- _EXERCISE INSTRUCTIONS_:
Please retype the records below exactly, from the first line down to and including the line with "informações dos gráficos.".

[Dataset entries]
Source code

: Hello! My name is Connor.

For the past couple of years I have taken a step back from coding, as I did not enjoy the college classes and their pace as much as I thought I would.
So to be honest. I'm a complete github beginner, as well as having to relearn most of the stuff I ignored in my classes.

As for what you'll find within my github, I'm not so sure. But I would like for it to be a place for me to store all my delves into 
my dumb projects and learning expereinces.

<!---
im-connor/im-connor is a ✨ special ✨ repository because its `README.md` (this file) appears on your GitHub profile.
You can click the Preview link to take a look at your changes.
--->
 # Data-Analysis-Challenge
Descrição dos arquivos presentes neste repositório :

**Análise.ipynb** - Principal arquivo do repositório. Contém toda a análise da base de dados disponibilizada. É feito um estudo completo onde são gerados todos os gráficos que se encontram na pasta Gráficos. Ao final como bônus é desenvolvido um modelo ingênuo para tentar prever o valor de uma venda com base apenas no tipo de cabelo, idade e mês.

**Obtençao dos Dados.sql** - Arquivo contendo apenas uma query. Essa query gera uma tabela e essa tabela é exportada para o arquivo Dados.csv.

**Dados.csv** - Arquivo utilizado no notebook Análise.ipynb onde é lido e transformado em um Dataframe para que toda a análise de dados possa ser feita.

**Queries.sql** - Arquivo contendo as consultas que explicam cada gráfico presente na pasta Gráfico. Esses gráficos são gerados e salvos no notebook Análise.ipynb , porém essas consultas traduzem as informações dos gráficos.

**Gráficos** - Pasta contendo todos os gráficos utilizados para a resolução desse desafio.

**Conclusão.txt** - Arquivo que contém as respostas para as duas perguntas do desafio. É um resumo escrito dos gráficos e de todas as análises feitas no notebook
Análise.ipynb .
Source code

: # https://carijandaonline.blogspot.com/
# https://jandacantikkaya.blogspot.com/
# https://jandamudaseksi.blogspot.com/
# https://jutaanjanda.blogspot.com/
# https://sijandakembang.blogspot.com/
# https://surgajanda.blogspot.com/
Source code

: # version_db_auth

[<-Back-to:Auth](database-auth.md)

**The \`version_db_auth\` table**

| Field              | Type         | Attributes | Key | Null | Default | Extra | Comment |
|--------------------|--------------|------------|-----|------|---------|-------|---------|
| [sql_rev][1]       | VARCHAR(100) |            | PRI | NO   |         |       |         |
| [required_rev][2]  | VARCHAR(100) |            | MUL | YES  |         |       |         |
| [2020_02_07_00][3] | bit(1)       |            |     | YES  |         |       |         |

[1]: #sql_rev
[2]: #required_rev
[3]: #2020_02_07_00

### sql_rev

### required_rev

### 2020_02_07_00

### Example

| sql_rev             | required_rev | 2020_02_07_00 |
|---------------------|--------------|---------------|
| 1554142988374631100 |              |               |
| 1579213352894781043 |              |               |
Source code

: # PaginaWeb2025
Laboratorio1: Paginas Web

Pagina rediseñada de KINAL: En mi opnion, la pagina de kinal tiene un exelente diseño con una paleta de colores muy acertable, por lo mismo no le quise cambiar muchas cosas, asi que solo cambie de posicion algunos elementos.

- _RESULT OF THIS EXERCISE_:
Source code

: Hello! My name is Connor.

For the past couple of years I have taken a step back from coding, as I did not enjoy the college classes and their pace as much as I thought I would.
So to be honest. I'm a complete github beginner, as well as having to relearn most of the stuff I ignored in my classes.

As for what you'll find within my github, I'm not so sure. But I would like for it to be a place for me to store all my delves into 
my dumb projects and learning expereinces.

<!---
im-connor/im-connor is a ✨ special ✨ repository because its `README.md` (this file) appears on your GitHub profile.
You can click the Preview link to take a look at your changes.
--->
 # Data-Analysis-Challenge
Descrição dos arquivos presentes neste repositório :

**Análise.ipynb** - Principal arquivo do repositório. Contém toda a análise da base de dados disponibilizada. É feito um estudo completo onde são gerados todos os gráficos que se encontram na pasta Gráficos. Ao final como bônus é desenvolvido um modelo ingênuo para tentar prever o valor de uma venda com base apenas no tipo de cabelo, idade e mês.

**Obtençao dos Dados.sql** - Arquivo contendo apenas uma query. Essa query gera uma tabela e essa tabela é exportada para o arquivo Dados.csv.

**Dados.csv** - Arquivo utilizado no notebook Análise.ipynb onde é lido e transformado em um Dataframe para que toda a análise de dados possa ser feita.

**Queries.sql** - Arquivo contendo as consultas que explicam cada gráfico presente na pasta Gráfico. Esses gráficos são gerados e salvos no notebook Análise.ipynb , porém essas consultas traduzem as informações dos gráficos.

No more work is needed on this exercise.